US-based grocery delivery and pick-up service Instacart has disclosed a security incident that involved unauthorized access of customer information by two support agents from a third-party vendor retained by the company.
Instacart says it discovered the breach during a review of support protocols and immediately opened an investigation alongside a forensic analysis team.
“As part of our ongoing review of support protocols, we’ve determined that two employees retained by a third-party support vendor we work with may have reviewed more shopper profiles than was necessary in their roles as support agents,” Instacart said.
The final report of the investigation confirmed that the two employees viewed “a limited set of shopper information that may have included name, email address, telephone number, driver’s license number, and a thumbnail image of the driver’s license.

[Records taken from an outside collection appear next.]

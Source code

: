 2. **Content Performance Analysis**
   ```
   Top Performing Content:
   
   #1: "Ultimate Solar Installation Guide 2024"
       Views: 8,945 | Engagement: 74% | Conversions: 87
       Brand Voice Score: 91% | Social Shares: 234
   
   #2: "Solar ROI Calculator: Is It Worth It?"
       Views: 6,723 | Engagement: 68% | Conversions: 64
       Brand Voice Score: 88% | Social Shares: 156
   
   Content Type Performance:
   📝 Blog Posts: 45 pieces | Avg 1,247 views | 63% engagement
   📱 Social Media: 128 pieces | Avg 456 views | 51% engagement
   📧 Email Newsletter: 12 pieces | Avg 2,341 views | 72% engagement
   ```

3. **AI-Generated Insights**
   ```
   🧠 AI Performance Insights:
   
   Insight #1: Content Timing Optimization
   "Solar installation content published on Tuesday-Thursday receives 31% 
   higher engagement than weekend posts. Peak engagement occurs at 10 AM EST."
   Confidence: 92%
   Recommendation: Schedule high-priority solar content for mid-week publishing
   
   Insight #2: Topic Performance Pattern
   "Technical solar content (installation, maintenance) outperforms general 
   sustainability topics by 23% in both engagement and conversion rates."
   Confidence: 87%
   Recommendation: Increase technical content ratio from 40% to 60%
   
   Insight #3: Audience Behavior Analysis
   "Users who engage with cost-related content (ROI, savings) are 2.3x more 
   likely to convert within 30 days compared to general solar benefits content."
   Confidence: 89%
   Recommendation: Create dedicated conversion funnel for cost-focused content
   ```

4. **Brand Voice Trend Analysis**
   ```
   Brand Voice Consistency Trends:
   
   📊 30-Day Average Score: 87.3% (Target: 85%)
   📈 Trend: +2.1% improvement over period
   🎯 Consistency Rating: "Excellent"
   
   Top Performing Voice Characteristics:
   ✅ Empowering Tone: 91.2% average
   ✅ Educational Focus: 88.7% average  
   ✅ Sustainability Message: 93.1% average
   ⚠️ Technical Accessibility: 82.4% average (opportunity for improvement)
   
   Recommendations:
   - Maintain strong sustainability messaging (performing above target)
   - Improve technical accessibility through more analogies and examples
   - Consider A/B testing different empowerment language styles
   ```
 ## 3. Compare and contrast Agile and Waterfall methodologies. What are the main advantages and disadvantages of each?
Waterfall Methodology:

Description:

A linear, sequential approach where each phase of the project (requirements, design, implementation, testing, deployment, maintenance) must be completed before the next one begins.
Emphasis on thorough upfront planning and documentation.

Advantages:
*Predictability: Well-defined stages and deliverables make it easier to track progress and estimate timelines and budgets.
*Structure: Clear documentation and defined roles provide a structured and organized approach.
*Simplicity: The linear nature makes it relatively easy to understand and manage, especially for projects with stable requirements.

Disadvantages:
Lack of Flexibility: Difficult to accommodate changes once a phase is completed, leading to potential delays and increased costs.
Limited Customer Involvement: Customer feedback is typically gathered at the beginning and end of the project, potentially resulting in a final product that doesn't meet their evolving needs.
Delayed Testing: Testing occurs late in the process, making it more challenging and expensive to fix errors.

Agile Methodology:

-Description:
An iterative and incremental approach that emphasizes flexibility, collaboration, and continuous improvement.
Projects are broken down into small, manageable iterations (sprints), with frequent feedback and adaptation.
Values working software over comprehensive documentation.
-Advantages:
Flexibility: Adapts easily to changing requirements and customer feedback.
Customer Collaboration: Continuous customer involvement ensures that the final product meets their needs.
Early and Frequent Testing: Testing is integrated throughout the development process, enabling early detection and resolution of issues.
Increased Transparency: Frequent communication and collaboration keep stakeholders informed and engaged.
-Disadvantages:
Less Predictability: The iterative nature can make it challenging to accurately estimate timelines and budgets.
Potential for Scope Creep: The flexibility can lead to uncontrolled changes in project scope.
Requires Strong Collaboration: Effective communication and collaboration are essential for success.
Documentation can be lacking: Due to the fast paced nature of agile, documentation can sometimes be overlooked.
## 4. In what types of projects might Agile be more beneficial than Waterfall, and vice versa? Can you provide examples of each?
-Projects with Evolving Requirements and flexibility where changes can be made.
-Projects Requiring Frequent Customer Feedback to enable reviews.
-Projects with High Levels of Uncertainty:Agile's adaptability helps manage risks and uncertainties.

However, Instacart assures users that no customer data was stored, downloaded or copied during this unauthorized access, emphasizing that “no customer information or profiles were accessed or impacted in any way by this incident.”
It appears that only 2,180 shoppers were affected by the breach. The company also said that it notified potentially affected customers, and as a precaution, offered them two years of free credit monitoring and protection.
“While our investigation offered no indication that any shopper had their data stored, downloaded or digitally copied in any way, as an additional preventative measure, we’re offering two years of free credit monitoring and protection to all 2,180 shoppers whose information may have been viewed by these two individuals,” the company added.
Additional security measures have already been reinforced by the company, which introduced new authentication methods for platform users, including shopper ID verification, secure login, automatic logouts and banned device switching.
On top of these protective measures, Instacart says it is working on releasing a new customer support service for customers who believe their personal information has been compromised or who have any security-related questions.
This is not the first security incident reported by Instacart this year. Last month, the company disclosed a credential stuffing attack after 278,531 user accounts were put up for sale on a dark web forum.